Friday, April 06, 2007

Cancer and the Workplace

Cancer is a disease that impacts many Americans. Since 2005, cancer surpassed heart disease as the leading cause of death in the United States. The American Society of Clinical Oncology says cancer survivors who return to the workplace can face subtle or obvious discrimination. Some employers, the Society says, may assume that a worker's productivity will decline or that performance will fall below the company's standards. There may be discrimination when it comes to promotions or transfers, the Society says. This may include a demotion, being refused a job opening or having trouble taking time off for medical appointments. There is no legal requirement in place that holds employees to tell their employers about their cancer. Some feel that if cancer does not affect an employee's ability to do their job, there is no reason they should be required to inform their employer of their disease. Even prospective employers do not need to be informed unless the applicant is currently in treatment. The Americans With Disabilities Act prohibits workplace discrimination based on disabilities, including diseases such as cancer, for employers with more than 15 workers. The Family Medical Leave Act requires employers with 50 or more workers to provide up to 12 weeks of unpaid leave for serious illness. Do you think cancer negatively impacts productivity? Employees have been found to be more productive after treatment. Does the possible future productivity of the employee outweigh the current implications associated with cancer (medical appointments, etc.)? Is it wrong to deny promotions to someone with cancer? Companies worry that soon after promotion and more responsibility, employees will have to leave work to care for their illness. Is this a viable concern or is it simply an excuse? Lastly, should employees be required to tell employers of their disease? Many employees fear losing their health insurance and job if their employer were to know of their cancer. However, cancer does demand a lot from an employer and the company's resources.

1 Comments:

Blogger Justin said...

Before I address your questions, I think it deserves mentioning that the courts have determined there are no per say disabilities. This means that the court must look at the plaintiff's impairment individually without making broad assumptions. With that in mind, we cannot assume that just because an employee has cancer, she is automatically disabled. She still must meet the disability definition explained in class. But for my answers to your questions, let's assume we're dealing with a qualified employee with cancer who is considered "disabled" under the ADA (unless mentioned otherwise).

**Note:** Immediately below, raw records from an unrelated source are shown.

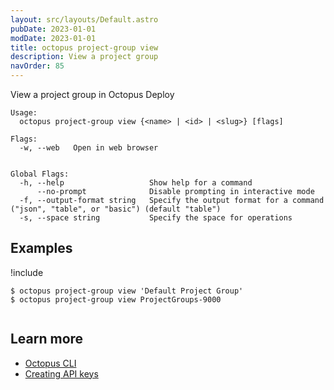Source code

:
 ```yaml
---
layout: src/layouts/Default.astro
pubDate: 2023-01-01
modDate: 2023-01-01
title: octopus project-group view
description: View a project group
navOrder: 85
---
```


View a project group in Octopus Deploy


```
Usage:
  octopus project-group view {<name> | <id> | <slug>} [flags]

Flags:
  -w, --web   Open in web browser


Global Flags:
  -h, --help                   Show help for a command
      --no-prompt              Disable prompting in interactive mode
  -f, --output-format string   Specify the output format for a command ("json", "table", or "basic") (default "table")
  -s, --space string           Specify the space for operations

```

## Examples

!include <samples-instance>


```
$ octopus project-group view 'Default Project Group'
$ octopus project-group view ProjectGroups-9000


```

## Learn more

- [Octopus CLI](/docs/octopus-rest-api/cli)
- [Creating API keys](/docs/octopus-rest-api/how-to-create-an-api-key)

Whether or not cancer affects productivity, employers are precluded from imposing adverse employment actions against an employee with cancer because of the disability. I would assume for many employers, reasonable accommodations would include time off for medical appointments, treatment, and the like.

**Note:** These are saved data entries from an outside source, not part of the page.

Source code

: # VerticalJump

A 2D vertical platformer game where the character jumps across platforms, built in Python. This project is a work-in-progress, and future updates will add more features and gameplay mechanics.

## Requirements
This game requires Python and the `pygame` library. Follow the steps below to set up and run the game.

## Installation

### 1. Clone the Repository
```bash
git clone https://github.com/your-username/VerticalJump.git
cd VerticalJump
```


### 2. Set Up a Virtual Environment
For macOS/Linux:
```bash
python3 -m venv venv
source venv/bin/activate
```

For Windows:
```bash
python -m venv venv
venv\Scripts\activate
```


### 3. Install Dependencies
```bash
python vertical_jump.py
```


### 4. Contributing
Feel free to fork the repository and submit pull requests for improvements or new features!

These adverse employement actions include not promoting an employee either because of her actual or perceived impairment.

You point out that companies are hesitant to promote employees with cancer because they may not be available to work in the future. The "regarded as" prong of the disability definition was designed to combat these types of negative assumptions. If the employer chooses not to promote the employee with cancer because it automatically assumes she will not be as productive as other nondisabled employees, the employer should be punished for harboring such stereotypes.

I do not think employees should be forced to tell their employers if they have cancer. Clearly they do not have a choice if they need to request accommodations. But if they can perform the essential job functions without accommodations while being substantially limited in a major life activity, then the employee's privacy rights should prevail.

As for your argument that cancer "demand[s] a lot from the emloyer and the company's resources," if the only available accommodations impose an undue hardship on the employer, then they are deemed not reasonable. If the employee cannot perform the essential functions of the job with or without reasonable accommodations, she is not "qualified" and thus not protected under the ADA.

I think the ADA does an adequate job of balancing employers' cost concerns with employees' equal employment needs when the employee is actually disabled ("actual" being the term used in class to signify the first prong of the disability definition). Employers may be worried about the bottom line, but these concerns are rightly trumped by one of the fundamental rights on which this country was made - the right to equality.